• _Materials provided_
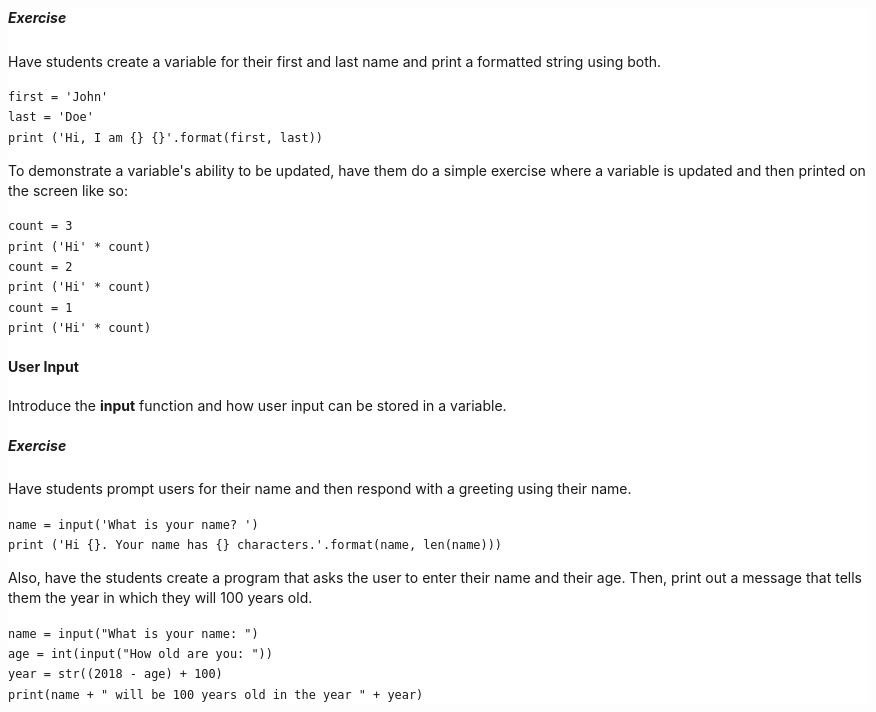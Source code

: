 ##### Exercise
Have students create a variable for their first and last name
and print a formatted string using both.

```python3
first = 'John'
last = 'Doe'
print ('Hi, I am {} {}'.format(first, last))
```

To demonstrate a variable's ability to be updated, have them do a simple exercise
where a variable is updated and then printed on the screen like so:

```python3
count = 3
print ('Hi' * count)
count = 2
print ('Hi' * count)
count = 1
print ('Hi' * count)
```

#### User Input
Introduce the **input** function and how user input can be stored in
a variable.

##### Exercise
Have students prompt users for their name and then respond with a greeting 
using their name.

```python3
name = input('What is your name? ')
print ('Hi {}. Your name has {} characters.'.format(name, len(name)))
```

Also, have the students create a program that asks the user to enter their
name and their age. Then, print out a message that tells them the year in
which they will 100 years old.

```python3
name = input("What is your name: ")
age = int(input("How old are you: "))
year = str((2018 - age) + 100)
print(name + " will be 100 years old in the year " + year)
```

• _Directions for this task_
The reply should hold only the lines of the listing above starting at the line containing "where a variable" and ending at the line containing "Also, have the", exactly as written.

• _Solved exercise_
where a variable is updated and then printed on the screen like so:

```python3
count = 3
print ('Hi' * count)
count = 2
print ('Hi' * count)
count = 1
print ('Hi' * count)
```

#### User Input
Introduce the **input** function and how user input can be stored in
a variable.

##### Exercise
Have students prompt users for their name and then respond with a greeting 
using their name.

```python3
name = input('What is your name? ')
print ('Hi {}. Your name has {} characters.'.format(name, len(name)))
```

Also, have the students create a program that asks the user to enter their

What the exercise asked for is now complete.